HCA Healthcare, Inc. misses on earnings expectations. Reported EPS is $4.21 EPS, expectations were $4.22.

Operator: Welcome to the HCA Healthcare Second Quarter 2023 Earnings Conference Call. Today’s call is being recorded. At this time, for opening remarks and introductions, I would like to turn the call over to Vice President of Investor Relations, Mr. Frank Morgan. Please go ahead, sir.

Frank Morgan: Good morning, and welcome to everyone on today’s call. With me this morning is our CEO, Sam Hazen; and CFO, Bill Rutherford. Sam and Bill will provide some prepared remarks, and then we will take questions. Before I turn it over to Sam, let me remind everyone that should today’s call contain any forward-looking statements, they are based on management’s current expectations. Numerous risks, uncertainties and other factors may cause actual results to differ materially from those that might be expressed today. More information on forward-looking statements and these factors are listed in today’s press release and in our various SEC filings. On this morning’s call, we may reference measures such as adjusted EBITDA, which is a non-GAAP financial measure.

A table providing supplemental information on adjusted EBITDA and reconciling net income attributable to HCA is included in today’s press release. This morning’s call is being recorded, and a replay of the call will be available later today. With that, I’ll now turn the call over to Sam.

Sam Hazen: Good morning. Thank you for joining the call. The company produced solid earnings in the second quarter. These results reflected continued strong demand for our services and healthy operating margins. Across most areas of our business, we maintain the operational momentum that we experienced over the past 3 quarters. We believe this strength should continue into the second half of the year. Accordingly, we updated our earnings guidance for 2023 to reflect this outlook. Against the difficult comparison to the second quarter of 2022, diluted earnings per share increased to $4.29. Same-facility volumes across the company were strong. Admissions grew 2.2% year-over-year, inpatient surgeries increased 1.8%, same facility equivalent admissions increased 3.7%.
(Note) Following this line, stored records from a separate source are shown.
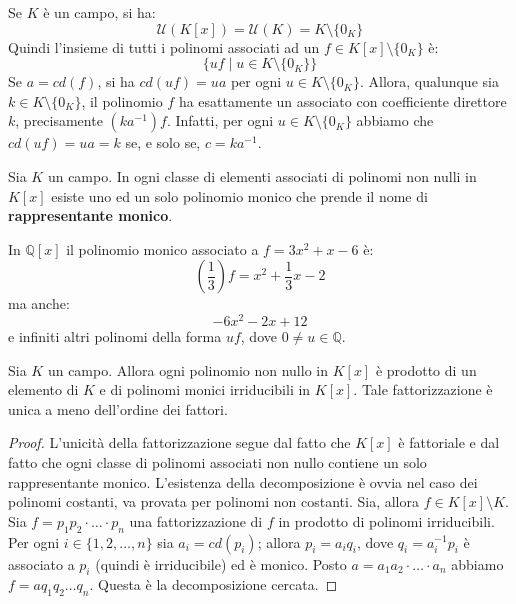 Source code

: Se $K$ è un campo, si ha:
\begin{displaymath}
	\mathcal{U}(K[x]) = \mathcal{U}(K) = K \setminus \{0_{K}\}
\end{displaymath}
Quindi l'insieme di tutti i polinomi associati ad un $f \in K[x] \setminus \{0_{K}\}$ è:
\begin{displaymath}
	\{uf \; | \; u \in K \setminus \{0_{K}\} \}
\end{displaymath}
Se $a = cd(f)$, si ha $cd(uf)=ua$ per ogni $u \in K \setminus \{0_{K}\}$. Allora, qualunque sia $k \in K \setminus \{0_{K}\}$, il polinomio $f$ ha esattamente un associato con coefficiente direttore $k$, precisamente $(ka^{-1})f$. Infatti, per ogni $u \in K \setminus \{0_{K}\}$ abbiamo che $cd(uf) =ua = k$ se, e solo se, $c = ka^{-1}$.

\begin{propbox}
	Sia $K$ un campo. In ogni classe di elementi associati di polinomi non nulli in $K[x]$ esiste uno ed un solo polinomio monico che prende il nome di \textbf{rappresentante monico}.
\end{propbox}


\begin{example}
	In $\mathbb{Q}[x]$ il polinomio monico associato a $f = 3x^{2}+x-6$ è:
	\begin{displaymath}
		(\frac{1}{3})f = x^{2}+ \frac{1}{3}x -2
	\end{displaymath}
	ma anche:
	\begin{displaymath}
		-6x^{2}-2x+12
	\end{displaymath}
	e infiniti altri polinomi della forma $uf$, dove $0 \neq u \in \mathbb{Q}$.
\end{example}

\begin{propbox}
	Sia $K$ un campo. Allora ogni polinomio non nullo in $K[x]$ è prodotto di un elemento di $K$ e di polinomi monici irriducibili in $K[x]$. Tale fattorizzazione è unica a meno dell’ordine dei fattori.
\end{propbox}

\begin{proof}
	L'unicità della fattorizzazione segue dal fatto che $K[x]$ è fattoriale e dal fatto che ogni classe di polinomi associati non nullo contiene un solo rappresentante monico. L'esistenza della decomposizione è ovvia nel caso dei polinomi costanti, va provata per polinomi non costanti. Sia, allora $f \in K[x] \setminus K$. Sia $f=p_{1}p_{2}\cdot \ldots \cdot p_{n}$ una fattorizzazione di $f$ in prodotto di polinomi irriducibili. Per ogni $i \in \{1,2,\ldots, n\}$ sia $a_{i} = cd (p_{i})$; allora $p_{i}=a_{i}q_{i}$, dove $q_{i}=a_{i}^{-1}p_{i}$ è associato a $p_{i}$ (quindi è irriducibile) ed è monico. Posto $a= a_{1}a_{2}\cdot \ldots \cdot a_{n}$ abbiamo $f=aq_{1}q_{2}\ldots q_{n}$. Questa è la decomposizione cercata.
\end{proof}

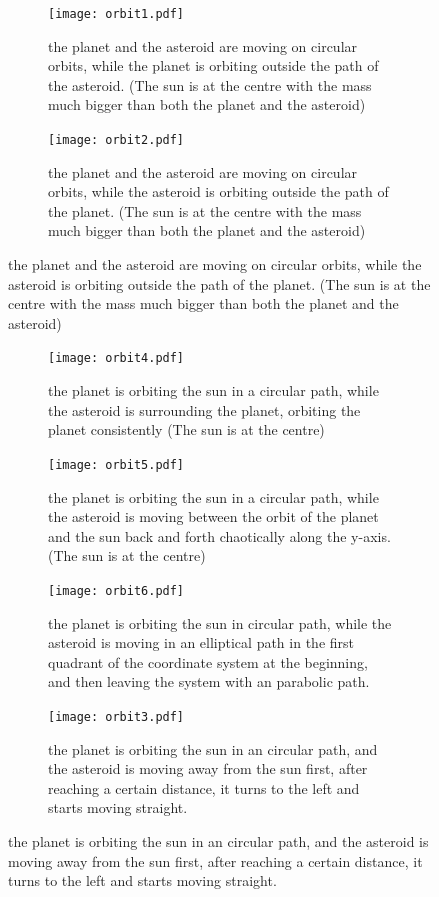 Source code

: \begin{figure}[h]
    \centering %
\begin{subfigure}{0.4\textwidth}
  \texttt{[image: orbit1.pdf]}
  \caption{the planet and the asteroid are moving on circular orbits, while the planet is orbiting outside the path of the asteroid. (The sun is at the centre with the mass much bigger than both the planet and the asteroid)}
  \label{fig:1}
\end{subfigure}\hfil %
\begin{subfigure}{0.4\textwidth}
  \texttt{[image: orbit2.pdf]}
  \caption{the planet and the asteroid are moving on circular orbits, while the asteroid is orbiting outside the path of the planet. (The sun is at the centre with the mass much bigger than both the planet and the asteroid)}
  \label{fig:2}
\end{subfigure}\hfil %
\end{figure}

\begin{figure}[p]
    \centering %
\begin{subfigure}{0.4\textwidth}
  \texttt{[image: orbit4.pdf]}
  \caption{the planet is orbiting the sun in a circular path, while the asteroid is surrounding the planet, orbiting the planet consistently (The sun is at the centre)}
  \label{fig:4}
\end{subfigure}\hfil %
\begin{subfigure}{0.4\textwidth}
  \texttt{[image: orbit5.pdf]}
  \caption{the planet is orbiting the sun in a circular path, while the asteroid is moving between the orbit of the planet and the sun back and forth chaotically along the y-axis. (The sun is at the centre)}
  \label{fig:5}
\end{subfigure}\hfil %

\medskip
\begin{subfigure}{0.4\textwidth}
  \texttt{[image: orbit6.pdf]}
  \caption{the planet is orbiting the sun in circular path, while the asteroid is moving in an elliptical path in the first quadrant of the coordinate system at the beginning, and then leaving the system with an parabolic path. }
  \label{fig:4}
\end{subfigure}\hfil %
\begin{subfigure}{0.4\textwidth}
  \texttt{[image: orbit3.pdf]}
  \caption{the planet is orbiting the sun in an circular path, and the asteroid is moving away from the sun first, after reaching a certain distance, it turns to the left and starts moving straight.}
  \label{fig:5}
\end{subfigure}\hfil %

\label{restricted three-body images}
\end{figure}

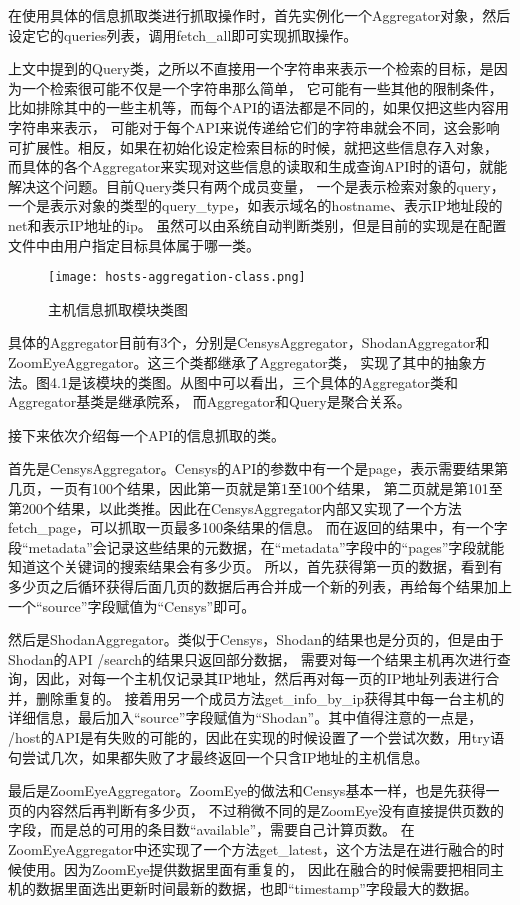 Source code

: 在使用具体的信息抓取类进行抓取操作时，首先实例化一个Aggregator对象，然后设定它的queries列表，调用fetch\_all即可实现抓取操作。

上文中提到的Query类，之所以不直接用一个字符串来表示一个检索的目标，是因为一个检索很可能不仅是一个字符串那么简单，
它可能有一些其他的限制条件，比如排除其中的一些主机等，而每个API的语法都是不同的，如果仅把这些内容用字符串来表示，
可能对于每个API来说传递给它们的字符串就会不同，这会影响可扩展性。相反，如果在初始化设定检索目标的时候，就把这些信息存入对象，
而具体的各个Aggregator来实现对这些信息的读取和生成查询API时的语句，就能解决这个问题。目前Query类只有两个成员变量，
一个是表示检索对象的query，一个是表示对象的类型的query\_type，如表示域名的hostname、表示IP地址段的net和表示IP地址的ip。
虽然可以由系统自动判断类别，但是目前的实现是在配置文件中由用户指定目标具体属于哪一类。

\begin{figure}[H]
    \centering
    \texttt{[image: hosts-aggregation-class.png]}
    \caption{主机信息抓取模块类图}
    \label{fig:comparation}
\end{figure}

具体的Aggregator目前有3个，分别是CensysAggregator，ShodanAggregator和ZoomEyeAggregator。这三个类都继承了Aggregator类，
实现了其中的抽象方法。图4.1是该模块的类图。从图中可以看出，三个具体的Aggregator类和Aggregator基类是继承院系，
而Aggregator和Query是聚合关系。

接下来依次介绍每一个API的信息抓取的类。

首先是CensysAggregator。Censys的API的参数中有一个是page，表示需要结果第几页，一页有100个结果，因此第一页就是第1至100个结果，
第二页就是第101至第200个结果，以此类推。因此在CensysAggregator内部又实现了一个方法fetch\_page，可以抓取一页最多100条结果的信息。
而在返回的结果中，有一个字段“metadata”会记录这些结果的元数据，在“metadata”字段中的“pages”字段就能知道这个关键词的搜索结果会有多少页。
所以，首先获得第一页的数据，看到有多少页之后循环获得后面几页的数据后再合并成一个新的列表，再给每个结果加上一个“source”字段赋值为“Censys”即可。

然后是ShodanAggregator。类似于Censys，Shodan的结果也是分页的，但是由于Shodan的API /search的结果只返回部分数据，
需要对每一个结果主机再次进行查询，因此，对每一个主机仅记录其IP地址，然后再对每一页的IP地址列表进行合并，删除重复的。
接着用另一个成员方法get\_info\_by\_ip获得其中每一台主机的详细信息，最后加入“source”字段赋值为“Shodan”。其中值得注意的一点是，
/host的API是有失败的可能的，因此在实现的时候设置了一个尝试次数，用try语句尝试几次，如果都失败了才最终返回一个只含IP地址的主机信息。

最后是ZoomEyeAggregator。ZoomEye的做法和Censys基本一样，也是先获得一页的内容然后再判断有多少页，
不过稍微不同的是ZoomEye没有直接提供页数的字段，而是总的可用的条目数“available”，需要自己计算页数。
在ZoomEyeAggregator中还实现了一个方法get\_latest，这个方法是在进行融合的时候使用。因为ZoomEye提供数据里面有重复的，
因此在融合的时候需要把相同主机的数据里面选出更新时间最新的数据，也即“timestamp”字段最大的数据。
This growth was driven by emergency room visits, which grew 3.7% and outpatient surgeries which grew 3.3%. Other outpatient categories also grew, including outpatient cardiology procedures, with increased 5%. The growth in volumes was broad-based across the company’s divisions and diversified within most service lines. Additionally, volumes were supported by strong acuity growth of 1.6% and a favorable payer mix from commercial adjusted admissions growth of 5%. These factors drove an increase in same facility revenue of 6.3% as compared to the prior year. In the quarter, we continued to invest in our people, and as a result, we saw improvements across virtually all key labor metrics. Turnover continued to decline for nurses and trended at an annualized rate of 17%.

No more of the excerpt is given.